Exercise instructions: Copy every line of the data exactly, keeping out any picture.

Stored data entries
§ §

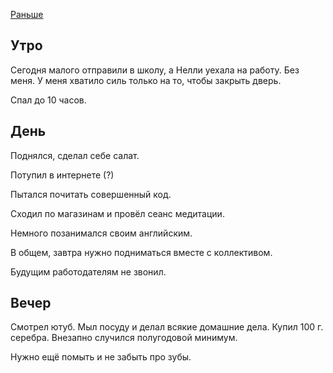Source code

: [Раньше](2020.03.15.md)
## Утро
Сегодня малого отправили в школу, а Нелли уехала на работу.
Без меня. У меня хватило силь только на то, чтобы закрыть дверь.

Спал до 10 часов.
## День
Поднялся, сделал себе салат.

Потупил в интернете (?)

Пытался почитать совершенный код.

Сходил по магазинам и провёл сеанс медитации.

Немного позанимался своим английским.

В общем, завтра нужно подниматься вместе с коллективом.

Будущим работодателям не звонил.
## Вечер
Смотрел ютуб.
Мыл посуду и делал всякие домашние дела.
Купил 100 г. серебра. Внезапно случился полугодовой минимум.

Нужно ещё помыть и не забыть про зубы.
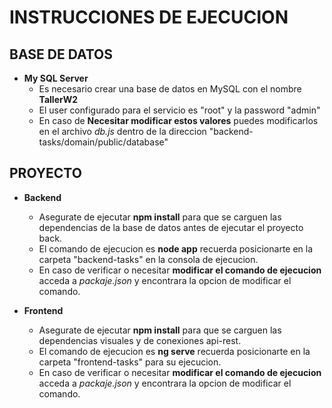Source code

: # INSTRUCCIONES DE EJECUCION

## BASE DE DATOS 

- **My SQL Server**
  - Es necesario crear una base de datos en MySQL con el nombre **TallerW2**
  - El user configurado para el servicio es "root" y la password "admin"
  - En caso de **Necesitar modificar estos valores** puedes modificarlos en el archivo *db.js* dentro de la direccion "backend-tasks/domain/public/database"

## PROYECTO

- **Backend**
  - Asegurate de ejecutar **npm install** para que se carguen las dependencias de la base de datos antes de ejecutar el proyecto back.
  - El comando de ejecucion es **node app** recuerda posicionarte en la carpeta "backend-tasks" en la consola de ejecucion.
  - En caso de verificar o necesitar **modificar el comando de ejecucion** acceda a *packaje.json* y encontrara la opcion de modificar el comando.

- **Frontend**
  - Asegurate de ejecutar **npm install** para que se carguen las dependencias visuales y de conexiones api-rest.
  - El comando de ejecucion es **ng serve** recuerda posicionarte en la carpeta "frontend-tasks" para su ejecucion.
  - En caso de verificar o necesitar **modificar el comando de ejecucion** acceda a *packaje.json* y encontrara la opcion de modificar el comando.

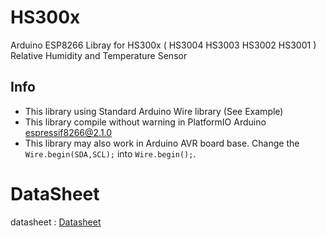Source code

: # HS300x
Arduino ESP8266 Libray for HS300x ( HS3004 HS3003 HS3002 HS3001 ) Relative Humidity and Temperature Sensor

## Info
* This library using Standard Arduino Wire library (See Example)
* This library compile without warning in PlatformIO Arduino espressif8266@2.1.0
* This library may also work in Arduino AVR board base. Change the `Wire.begin(SDA,SCL);` into `Wire.begin();`.

# DataSheet
datasheet : [Datasheet](https://www.idt.com/document/dst/hs300x-datasheet)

§ §

Output of the exercise:
Source code

: [Раньше](2020.03.15.md)
## Утро
Сегодня малого отправили в школу, а Нелли уехала на работу.
Без меня. У меня хватило силь только на то, чтобы закрыть дверь.

Спал до 10 часов.
## День
Поднялся, сделал себе салат.

Потупил в интернете (?)

Пытался почитать совершенный код.

Сходил по магазинам и провёл сеанс медитации.

Немного позанимался своим английским.

В общем, завтра нужно подниматься вместе с коллективом.

Будущим работодателям не звонил.
## Вечер
Смотрел ютуб.
Мыл посуду и делал всякие домашние дела.
Купил 100 г. серебра. Внезапно случился полугодовой минимум.

Нужно ещё помыть и не забыть про зубы.
Source code

: # INSTRUCCIONES DE EJECUCION

## BASE DE DATOS 

- **My SQL Server**
  - Es necesario crear una base de datos en MySQL con el nombre **TallerW2**
  - El user configurado para el servicio es "root" y la password "admin"
  - En caso de **Necesitar modificar estos valores** puedes modificarlos en el archivo *db.js* dentro de la direccion "backend-tasks/domain/public/database"

## PROYECTO

- **Backend**
  - Asegurate de ejecutar **npm install** para que se carguen las dependencias de la base de datos antes de ejecutar el proyecto back.
  - El comando de ejecucion es **node app** recuerda posicionarte en la carpeta "backend-tasks" en la consola de ejecucion.
  - En caso de verificar o necesitar **modificar el comando de ejecucion** acceda a *packaje.json* y encontrara la opcion de modificar el comando.

- **Frontend**
  - Asegurate de ejecutar **npm install** para que se carguen las dependencias visuales y de conexiones api-rest.
  - El comando de ejecucion es **ng serve** recuerda posicionarte en la carpeta "frontend-tasks" para su ejecucion.
  - En caso de verificar o necesitar **modificar el comando de ejecucion** acceda a *packaje.json* y encontrara la opcion de modificar el comando.

Source code

: # HS300x
Arduino ESP8266 Libray for HS300x ( HS3004 HS3003 HS3002 HS3001 ) Relative Humidity and Temperature Sensor

## Info
* This library using Standard Arduino Wire library (See Example)
* This library compile without warning in PlatformIO Arduino espressif8266@2.1.0
* This library may also work in Arduino AVR board base. Change the `Wire.begin(SDA,SCL);` into `Wire.begin();`.

# DataSheet
datasheet : [Datasheet](https://www.idt.com/document/dst/hs300x-datasheet)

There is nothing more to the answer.